One again, as in the VAE MNIST notebook, we will sample our latent space togenerate the particles in two different ways

• Sampling uniformally in the latent space
• Sampling accounting for the fact that the latent space is Gaussian so that we expect most of the data points to be centered around (0,0) and fall off exponentially in all directions. This is done by transforming the uniform grid using the inverse Cumulative Distribution Function (CDF) for the Gaussian.
In [10]:
# Generate fantasy particles
def generate_samples(model, z_input):
temp=model.generate_decoding(z_input).reshape(n*n,1600)
draws=np.random.uniform(size=temp.shape)
samples=np.array(draws<temp).astype(int)
return samples

In [11]:
# display a 2D manifold of the images
n = 5  # figure with 15x15 images
quantile_min = 0.01
quantile_max = 0.99
latent_dim=2

img_rows=40
img_cols=40

# Linear Sampling
# we will sample n points within [-15, 15] standard deviations
z1_u = np.linspace(5, -5, n)
z2_u = np.linspace(5, -5, n)
z_grid = np.dstack(np.meshgrid(z1_u, z2_u))
z_input=np.array(z_grid.reshape(n*n, latent_dim))
print(z_input.shape)
x_pred_grid = generate_samples(model,z_input) \
.reshape(n, n, img_rows, img_cols)

print(x_pred_grid.shape)
# Inverse CDF sampling
z1 = norm.ppf(np.linspace(quantile_min, quantile_max, n))
z2 = norm.ppf(np.linspace(quantile_max, quantile_min, n))
z_grid2 = np.dstack(np.meshgrid(z1, z2))
z_input=np.array(z_grid2.reshape(n*n, latent_dim))
x_pred_grid2 = generate_samples(model,z_input) \
.reshape(n, n, img_rows, img_cols)

# Plot figure
fig, ax = plt.subplots(figsize=golden_size(10))

ax.imshow(np.block(list(map(list, x_pred_grid))), cmap='gray')

ax.set_xticks(np.arange(0, n*img_rows, img_rows) + .5 * img_rows)
ax.set_xticklabels(map('{:.2f}'.format, z1), rotation=90)

ax.set_yticks(np.arange(0, n*img_cols, img_cols) + .5 * img_cols)
ax.set_yticklabels(map('{:.2f}'.format, z2))

ax.set_xlabel('$z_1$')
ax.set_ylabel('$z_2$')
ax.set_title('Uniform')
ax.grid(False)

plt.savefig('VAE_ISING_fantasy_uniform.pdf')
plt.show()

# Plot figure Inverse CDF sampling
fig, ax = plt.subplots(figsize=golden_size(10))

ax.imshow(np.block(list(map(list, x_pred_grid2))), cmap='gray_r', vmin=0, vmax=1)

ax.set_xticks(np.arange(0, n*img_rows, img_rows) + .5 * img_rows)
ax.set_xticklabels(map('{:.2f}'.format, z1), rotation=90)

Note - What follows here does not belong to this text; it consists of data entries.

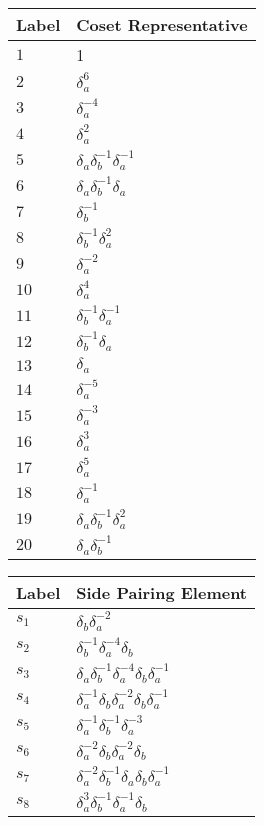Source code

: \documentclass{article}
\begin{document}
\begin{center}
\begin{tabular}{ll}
\toprule
Label & Coset Representative\\
\midrule
$1$ & 1 \\
$2$ & $\delta_a^{6}$ \\
$3$ & $\delta_a^{-4}$ \\
$4$ & $\delta_a^{2}$ \\
$5$ & $\delta_a^{}\delta_b^{-1}\delta_a^{-1}$ \\
$6$ & $\delta_a^{}\delta_b^{-1}\delta_a^{}$ \\
$7$ & $\delta_b^{-1}$ \\
$8$ & $\delta_b^{-1}\delta_a^{2}$ \\
$9$ & $\delta_a^{-2}$ \\
$10$ & $\delta_a^{4}$ \\
$11$ & $\delta_b^{-1}\delta_a^{-1}$ \\
$12$ & $\delta_b^{-1}\delta_a^{}$ \\
$13$ & $\delta_a^{}$ \\
$14$ & $\delta_a^{-5}$ \\
$15$ & $\delta_a^{-3}$ \\
$16$ & $\delta_a^{3}$ \\
$17$ & $\delta_a^{5}$ \\
$18$ & $\delta_a^{-1}$ \\
$19$ & $\delta_a^{}\delta_b^{-1}\delta_a^{2}$ \\
$20$ & $\delta_a^{}\delta_b^{-1}$ \\
\bottomrule
\end{tabular}
\hfill
\begin{tabular}{ll}
\toprule
Label & Side Pairing Element\\
\midrule
$s_{1}$ & $\delta_b^{}\delta_a^{-2}$ \\
$s_{2}$ & $\delta_b^{-1}\delta_a^{-4}\delta_b^{}$ \\
$s_{3}$ & $\delta_a^{}\delta_b^{-1}\delta_a^{-4}\delta_b^{}\delta_a^{-1}$ \\
$s_{4}$ & $\delta_a^{-1}\delta_b^{}\delta_a^{-2}\delta_b^{}\delta_a^{-1}$ \\
$s_{5}$ & $\delta_a^{-1}\delta_b^{-1}\delta_a^{-3}$ \\
$s_{6}$ & $\delta_a^{-2}\delta_b^{}\delta_a^{-2}\delta_b^{}$ \\
$s_{7}$ & $\delta_a^{-2}\delta_b^{-1}\delta_a^{}\delta_b^{}\delta_a^{-1}$ \\
$s_{8}$ & $\delta_a^{3}\delta_b^{-1}\delta_a^{-1}\delta_b^{}$ \\

\end{tabular}
\end{center}
\end{document}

ax.set_yticks(np.arange(0, n*img_cols, img_cols) + .5 * img_cols)
ax.set_yticklabels(map('{:.2f}'.format, z2))

ax.set_xlabel('$z_1$')
ax.set_ylabel('$z_2$')
ax.set_title('Inverse CDF')
ax.grid(False)
plt.savefig('VAE_ISING_fantasy_invCDF.pdf')
plt.show()

(25, 2)
(5, 5, 40, 40)


Examples fail to capture critial correlations¶

We see that the examples look quite different from real Ising configurations -- they lack the large scale patchiness seen in the critical region. They mostly turn out to be unstructured speckles that reflect only the average probability that a pixel is on in a region. This is not surprising since our VAE has no spatial structure and gets very little information about correlations in the binary cross-entropy which we use to measure reconstruction errors.

Exercises¶

• To gain more intuition for the VAE parameters, change $\epsilon$. What happens when epsilon is $0.01$, $1$, $10$?
• Change the number of latent dimensions to 1, or 10. Visualize the 10 dimensional latent space using PCA? Are the reconstructed samples and loss functions very different?
• What do you think would happen for other spin systems where the order parameter is a vector such as nematically ordered materials?
• Replace the decoder with a (de)convolutional net that includes spatial structure? Doe this improve the performance of the VAE for generating examples?